- Poster advertising The London Theatre Group's 1977 production of East at the Regent Theatre, London.
- Original language: English
- Written by: Steven Berkoff
- Genre: Verse drama, physical theatre, comedy
- Setting: London's East End

Premiere
- Date: 1975
- Place: Traverse Theatre, Edinburgh
- Official website

= East (play) =

1975 play by Steven Berkoff

East is a 1975 verse play by Steven Berkoff, dealing with growing up and rites of passage in London's rough East End.

The play premiered at the Edinburgh Festival at the Traverse in 1975, with the production later transferring to the King's Head in London.

==Notable productions==

World premiere

Performed by The London Theatre group at the Traverse Theatre as part of the Edinburgh Festival and later transferred to the King's Head, London.
Directed by Steven Berkoff.
- Dad - Barry Stanton
- Mum - Robert Longden
- Sylv - Anna Nygh
- Les - Barry Philips
- Mike - Steven Berkoff

1976 Greenwich production

Performed with a revised script in July 1976 at the Greenwich Theatre.
- Dad - Mathew Scurfield
- Mum - David Delve
- Sylv - Anna Nygh
- Les - Barry Philips
- Mike - Steven Berkoff

25th Anniversary Production

The 25th anniversary production, started at the Churchill Theatre, Bromley. The tour included performing at the Edinburgh Festival from 4 August (winning the Stage Award for Best Ensemble work at the Edinburgh Festival Fringe) and it was performed at London's Vaudeville Theatre on 15 September 1999. The production was also performed at Théâtre de Silvia Monfort, Paris from 7 March 2000 as part of the "Londres sur Scène" festival.
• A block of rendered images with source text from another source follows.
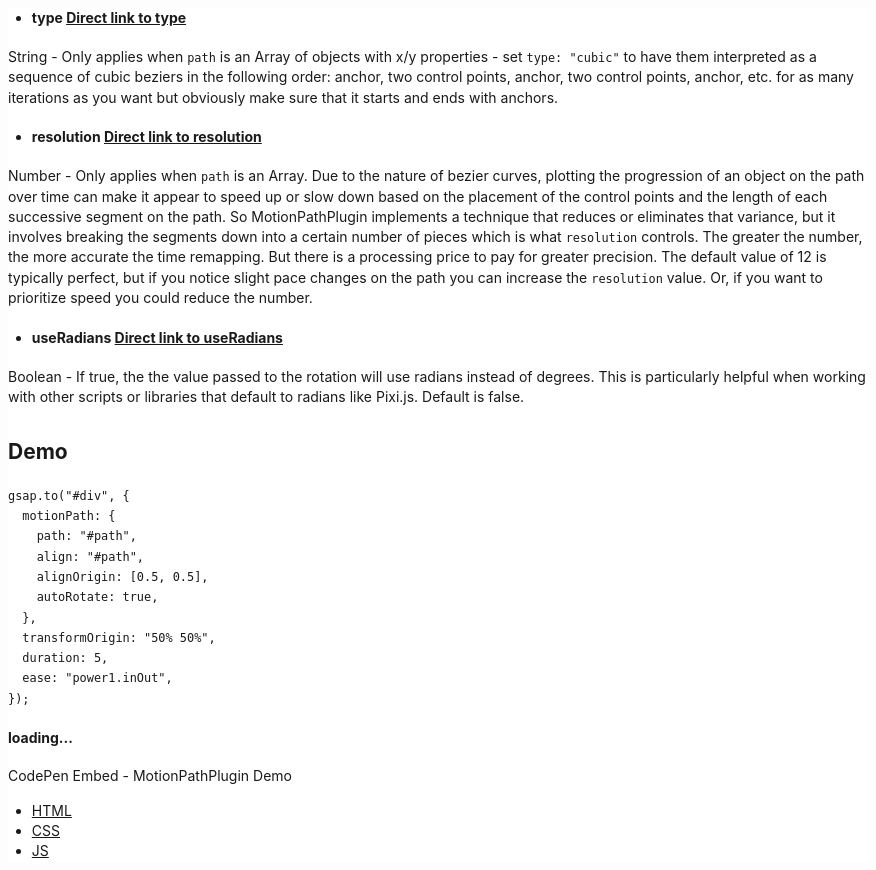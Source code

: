 - #### type [Direct link to type](https://gsap.com/docs/v3/Plugins/MotionPathPlugin/\#type)

String \- Only applies when `path` is an Array of objects with x/y properties - set `type: "cubic"` to have them interpreted as a sequence of cubic beziers in the following order: anchor, two control points, anchor, two control points, anchor, etc. for as many iterations as you want but obviously make sure that it starts and ends with anchors.

- #### resolution [Direct link to resolution](https://gsap.com/docs/v3/Plugins/MotionPathPlugin/\#resolution)

Number \- Only applies when `path` is an Array. Due to the nature of bezier curves, plotting the progression of an object on the path over time can make it appear to speed up or slow down based on the placement of the control points and the length of each successive segment on the path. So MotionPathPlugin implements a technique that reduces or eliminates that variance, but it involves breaking the segments down into a certain number of pieces which is what `resolution` controls. The greater the number, the more accurate the time remapping. But there is a processing price to pay for greater precision. The default value of 12 is typically perfect, but if you notice slight pace changes on the path you can increase the `resolution` value. Or, if you want to prioritize speed you could reduce the number.

- #### useRadians [Direct link to useRadians](https://gsap.com/docs/v3/Plugins/MotionPathPlugin/\#useRadians)

Boolean \- If true, the the value passed to the rotation will use radians instead of degrees. This is particularly helpful when working with other scripts or libraries that default to radians like Pixi.js. Default is false.

## Demo [​](https://gsap.com/docs/v3/Plugins/MotionPathPlugin/\#demo "Direct link to Demo")

```codeBlockLines_p187
gsap.to("#div", {
  motionPath: {
    path: "#path",
    align: "#path",
    alignOrigin: [0.5, 0.5],
    autoRotate: true,
  },
  transformOrigin: "50% 50%",
  duration: 5,
  ease: "power1.inOut",
});

```

#### loading...

CodePen Embed - MotionPathPlugin Demo

- [HTML](https://codepen.io/GreenSock/embed/LwzMKL/9bdac66e1cb0ad0aa24396565f340e9c?default-tab=result&theme-id=41164#html-box)
- [CSS](https://codepen.io/GreenSock/embed/LwzMKL/9bdac66e1cb0ad0aa24396565f340e9c?default-tab=result&theme-id=41164#css-box)
- [JS](https://codepen.io/GreenSock/embed/LwzMKL/9bdac66e1cb0ad0aa24396565f340e9c?default-tab=result&theme-id=41164#js-box)
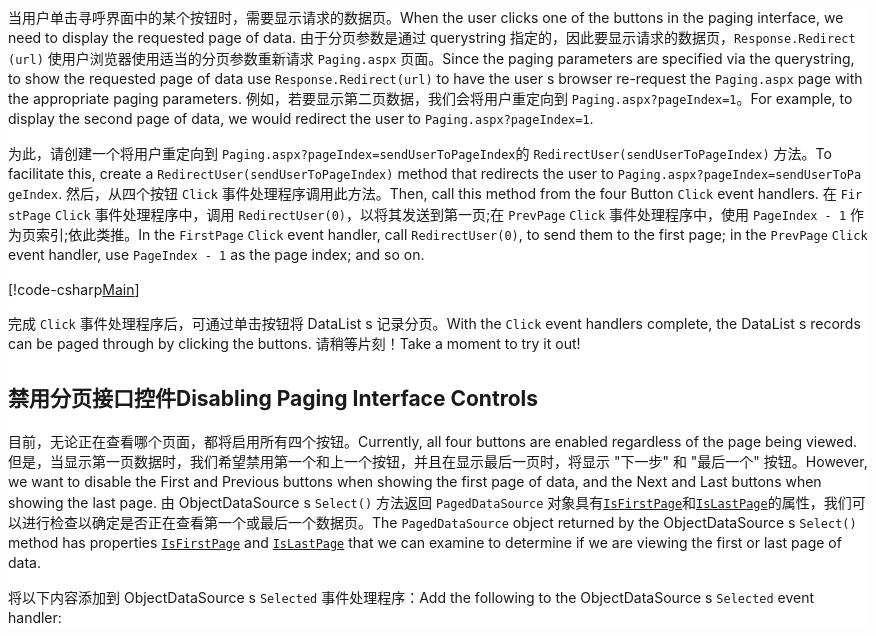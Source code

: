 <span data-ttu-id="708a7-239">当用户单击寻呼界面中的某个按钮时，需要显示请求的数据页。</span><span class="sxs-lookup"><span data-stu-id="708a7-239">When the user clicks one of the buttons in the paging interface, we need to display the requested page of data.</span></span> <span data-ttu-id="708a7-240">由于分页参数是通过 querystring 指定的，因此要显示请求的数据页，`Response.Redirect(url)` 使用户浏览器使用适当的分页参数重新请求 `Paging.aspx` 页面。</span><span class="sxs-lookup"><span data-stu-id="708a7-240">Since the paging parameters are specified via the querystring, to show the requested page of data use `Response.Redirect(url)` to have the user s browser re-request the `Paging.aspx` page with the appropriate paging parameters.</span></span> <span data-ttu-id="708a7-241">例如，若要显示第二页数据，我们会将用户重定向到 `Paging.aspx?pageIndex=1`。</span><span class="sxs-lookup"><span data-stu-id="708a7-241">For example, to display the second page of data, we would redirect the user to `Paging.aspx?pageIndex=1`.</span></span>

<span data-ttu-id="708a7-242">为此，请创建一个将用户重定向到 `Paging.aspx?pageIndex=sendUserToPageIndex`的 `RedirectUser(sendUserToPageIndex)` 方法。</span><span class="sxs-lookup"><span data-stu-id="708a7-242">To facilitate this, create a `RedirectUser(sendUserToPageIndex)` method that redirects the user to `Paging.aspx?pageIndex=sendUserToPageIndex`.</span></span> <span data-ttu-id="708a7-243">然后，从四个按钮 `Click` 事件处理程序调用此方法。</span><span class="sxs-lookup"><span data-stu-id="708a7-243">Then, call this method from the four Button `Click` event handlers.</span></span> <span data-ttu-id="708a7-244">在 `FirstPage` `Click` 事件处理程序中，调用 `RedirectUser(0)`，以将其发送到第一页;在 `PrevPage` `Click` 事件处理程序中，使用 `PageIndex - 1` 作为页索引;依此类推。</span><span class="sxs-lookup"><span data-stu-id="708a7-244">In the `FirstPage` `Click` event handler, call `RedirectUser(0)`, to send them to the first page; in the `PrevPage` `Click` event handler, use `PageIndex - 1` as the page index; and so on.</span></span>

[!code-csharp[Main](paging-report-data-in-a-datalist-or-repeater-control-cs/samples/sample8.cs)]

<span data-ttu-id="708a7-245">完成 `Click` 事件处理程序后，可通过单击按钮将 DataList s 记录分页。</span><span class="sxs-lookup"><span data-stu-id="708a7-245">With the `Click` event handlers complete, the DataList s records can be paged through by clicking the buttons.</span></span> <span data-ttu-id="708a7-246">请稍等片刻！</span><span class="sxs-lookup"><span data-stu-id="708a7-246">Take a moment to try it out!</span></span>

## <a name="disabling-paging-interface-controls"></a><span data-ttu-id="708a7-247">禁用分页接口控件</span><span class="sxs-lookup"><span data-stu-id="708a7-247">Disabling Paging Interface Controls</span></span>

<span data-ttu-id="708a7-248">目前，无论正在查看哪个页面，都将启用所有四个按钮。</span><span class="sxs-lookup"><span data-stu-id="708a7-248">Currently, all four buttons are enabled regardless of the page being viewed.</span></span> <span data-ttu-id="708a7-249">但是，当显示第一页数据时，我们希望禁用第一个和上一个按钮，并且在显示最后一页时，将显示 "下一步" 和 "最后一个" 按钮。</span><span class="sxs-lookup"><span data-stu-id="708a7-249">However, we want to disable the First and Previous buttons when showing the first page of data, and the Next and Last buttons when showing the last page.</span></span> <span data-ttu-id="708a7-250">由 ObjectDataSource s `Select()` 方法返回 `PagedDataSource` 对象具有[`IsFirstPage`](https://msdn.microsoft.com/library/system.web.ui.webcontrols.pageddatasource.isfirstpage.aspx)和[`IsLastPage`](https://msdn.microsoft.com/library/system.web.ui.webcontrols.pageddatasource.islastpage.aspx)的属性，我们可以进行检查以确定是否正在查看第一个或最后一个数据页。</span><span class="sxs-lookup"><span data-stu-id="708a7-250">The `PagedDataSource` object returned by the ObjectDataSource s `Select()` method has properties [`IsFirstPage`](https://msdn.microsoft.com/library/system.web.ui.webcontrols.pageddatasource.isfirstpage.aspx) and [`IsLastPage`](https://msdn.microsoft.com/library/system.web.ui.webcontrols.pageddatasource.islastpage.aspx) that we can examine to determine if we are viewing the first or last page of data.</span></span>

<span data-ttu-id="708a7-251">将以下内容添加到 ObjectDataSource s `Selected` 事件处理程序：</span><span class="sxs-lookup"><span data-stu-id="708a7-251">Add the following to the ObjectDataSource s `Selected` event handler:</span></span>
Performed by East Productions.
Directed by Steven Berkoff.
- Dad - Jonathan Linsley
- Mum - Edward Bryant
- Sylv - Tanya Franks
- Les - Matthew Cullum
- Mike - Christopher Middleton

A performance from the Vaudeville Theatre run was filmed in front of a live audience. The recording has been released on VHS, DVD and is available for streaming or digital rental on Digital Theatre.

2018 London Revival

Performed by Atticist theatre company 9 January 2018 at The King's Head Theatre, London.
Directed by Jessica Lazar.
- Dad - Russell Barnett
- Mum - Debra Penny
- Sylv - Boadicea Ricketts
- Les - Jack Condon
- Mike - James Craze

The production was met with critical acclaim, receiving five award nominations and selling out its entire run.

==Legacy==

Reputation

East was listed as one of 100 of the “best and most influential plays” performed in Britain from 1945 - 2010, by the book and accompanying iPad app Played in Britain: Modern Theatre in 100 Plays.

The critic Aleks Sierz has called the play an "in-yer-face classic" and has named Berkoff as "a pioneer of in-yer-face theatre". The label of in-yer-face theatre, popularised by Sierz, is used to describe a confrontational style and sensibility of drama, which became prominent in new plays performed in Britain during the 1990s. However, Sierz has cited East (along with some other plays) as being "an exception" for fitting the category of in-yer-face theatre prior to the 1990s.

Influence

East has been cited as inspiring some of the work of a variety of playwrights and theatre makers.

The critic Lyn Gardner has stated that the play "foreshadowed the physical-theatre boom of the 80s and 90s. East and Berkoff helped inspire all those companies such as Theatre de Complicite and Frantic Assembly."

Early in his career the playwright Mark Ravenhill wrote the short play Blood Brood, which was performed at the 1987 Edinburgh Fringe Festival. Ravenhill described his play as "the story of the Kray twins in blank verse, inspired by Berkoff's East."

The actor, director, stage manager and writer Harry Gibson mounted "the first revival of East outside London, in 1978" and has cited the play as "the biggest influence" on his stage adaptation of Irvine Welsh's novel Trainspotting.

Actor and playwright Elliot Warren wrote his 2016 verse play Flesh and Bone as a result of being unable to afford the rights to perform East. Warren's Flesh and Bone was strongly influenced by Berkoff's play and went on to win multiple awards, including the 2019 Olivier Award for Outstanding Achievement in Affiliate Theatre.